This is an incredible, epic Spanish film about an eternal love that emerges between a European man and an African woman in mid-20th-century Equatorial Guinea. It seamlessly interweaves the past and present, the scope of tumultuous change as a brutal colony begins a transition to an equally brutal dictatorship, and the complex interplay and relationships between those caught up in the merciless undercurrents. It's as beautiful as it is violent, as tragic as it is life-affirming. At nearly three hours, the film, as ambitious as it is, makes full use of that time to convey a breadth and scope not often seen in contemporary movies.
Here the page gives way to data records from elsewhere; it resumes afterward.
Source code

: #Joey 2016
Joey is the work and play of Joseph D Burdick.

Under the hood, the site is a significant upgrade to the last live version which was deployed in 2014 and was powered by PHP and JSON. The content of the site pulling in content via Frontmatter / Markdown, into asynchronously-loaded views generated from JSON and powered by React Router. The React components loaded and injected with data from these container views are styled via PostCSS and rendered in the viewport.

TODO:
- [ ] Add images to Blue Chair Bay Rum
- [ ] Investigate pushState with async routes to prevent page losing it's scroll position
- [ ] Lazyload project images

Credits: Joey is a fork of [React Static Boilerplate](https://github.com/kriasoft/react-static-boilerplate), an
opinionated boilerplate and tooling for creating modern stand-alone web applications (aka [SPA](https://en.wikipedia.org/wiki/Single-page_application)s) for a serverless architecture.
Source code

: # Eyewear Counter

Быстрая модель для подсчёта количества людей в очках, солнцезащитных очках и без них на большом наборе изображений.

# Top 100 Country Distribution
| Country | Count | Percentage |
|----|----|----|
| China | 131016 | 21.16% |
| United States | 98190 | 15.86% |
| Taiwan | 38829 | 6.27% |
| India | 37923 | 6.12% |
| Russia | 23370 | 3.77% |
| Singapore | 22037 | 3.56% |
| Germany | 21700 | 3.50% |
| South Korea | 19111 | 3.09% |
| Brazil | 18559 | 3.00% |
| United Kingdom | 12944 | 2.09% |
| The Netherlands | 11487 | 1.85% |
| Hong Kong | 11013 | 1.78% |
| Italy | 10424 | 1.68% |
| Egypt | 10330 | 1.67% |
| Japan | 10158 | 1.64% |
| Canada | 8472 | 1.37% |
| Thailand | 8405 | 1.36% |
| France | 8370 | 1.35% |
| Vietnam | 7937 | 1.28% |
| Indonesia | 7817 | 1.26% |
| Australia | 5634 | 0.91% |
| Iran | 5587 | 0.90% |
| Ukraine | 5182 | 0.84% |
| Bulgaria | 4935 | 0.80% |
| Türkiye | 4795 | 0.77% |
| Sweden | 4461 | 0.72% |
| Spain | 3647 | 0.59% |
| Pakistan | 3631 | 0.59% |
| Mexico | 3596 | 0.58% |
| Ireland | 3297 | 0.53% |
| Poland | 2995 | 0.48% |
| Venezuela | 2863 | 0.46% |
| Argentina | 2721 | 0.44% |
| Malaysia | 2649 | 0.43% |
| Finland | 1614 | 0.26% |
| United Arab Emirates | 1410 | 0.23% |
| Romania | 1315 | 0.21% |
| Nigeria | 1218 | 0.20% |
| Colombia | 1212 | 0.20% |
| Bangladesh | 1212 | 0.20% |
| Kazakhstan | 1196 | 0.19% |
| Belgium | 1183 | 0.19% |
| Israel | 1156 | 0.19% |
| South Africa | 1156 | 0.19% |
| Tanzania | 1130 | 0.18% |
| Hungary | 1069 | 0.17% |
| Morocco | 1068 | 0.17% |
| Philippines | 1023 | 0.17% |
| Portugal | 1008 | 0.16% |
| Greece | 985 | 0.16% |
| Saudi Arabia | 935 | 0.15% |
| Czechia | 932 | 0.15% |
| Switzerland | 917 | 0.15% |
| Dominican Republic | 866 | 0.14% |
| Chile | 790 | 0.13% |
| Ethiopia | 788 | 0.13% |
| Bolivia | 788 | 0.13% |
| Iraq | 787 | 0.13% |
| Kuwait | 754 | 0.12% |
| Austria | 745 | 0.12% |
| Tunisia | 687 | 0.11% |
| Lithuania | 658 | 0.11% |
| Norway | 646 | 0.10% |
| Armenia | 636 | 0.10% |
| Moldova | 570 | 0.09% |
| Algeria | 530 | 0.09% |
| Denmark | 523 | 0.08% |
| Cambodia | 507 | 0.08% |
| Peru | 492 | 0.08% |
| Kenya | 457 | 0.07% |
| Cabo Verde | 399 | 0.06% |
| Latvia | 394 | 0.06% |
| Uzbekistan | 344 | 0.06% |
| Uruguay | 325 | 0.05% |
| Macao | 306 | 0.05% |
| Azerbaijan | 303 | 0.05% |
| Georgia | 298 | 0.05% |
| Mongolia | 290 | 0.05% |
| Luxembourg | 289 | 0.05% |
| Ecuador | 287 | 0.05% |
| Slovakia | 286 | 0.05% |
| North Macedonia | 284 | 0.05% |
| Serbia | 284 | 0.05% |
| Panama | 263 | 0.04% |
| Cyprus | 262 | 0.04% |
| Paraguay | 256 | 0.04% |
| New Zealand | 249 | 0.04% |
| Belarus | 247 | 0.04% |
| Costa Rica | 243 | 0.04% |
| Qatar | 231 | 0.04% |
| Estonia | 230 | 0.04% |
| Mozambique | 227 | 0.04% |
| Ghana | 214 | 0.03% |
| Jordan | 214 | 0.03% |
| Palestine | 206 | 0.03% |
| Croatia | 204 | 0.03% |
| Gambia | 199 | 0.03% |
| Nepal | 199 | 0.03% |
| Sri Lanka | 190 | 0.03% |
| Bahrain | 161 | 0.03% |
Complexity and nuance, in both the characters and the cultures they represent, is no easy task for a film of this magnitude, and yet there are no one-dimensional characters, none of the laziness inherent in stereotyping. It's an epic movie that feels epic in story, performance, and direction. Simply put, this is an unforgettable movie for older teens and adults.
Talk to your kids about ...
Families can talk about epic movies with historical backdrops. What are some of the ways in which this movie is "epic"? What are some of the ways in which it covers decades of a particular place and the lives of those who lived there?
Why do you think this movie does not shy away from graphic violence? Was the violence necessary?
How are the cultures of the native Africans and the Spanish colonists conveyed? What are the ways in which their often tense relationship is conveyed through the story?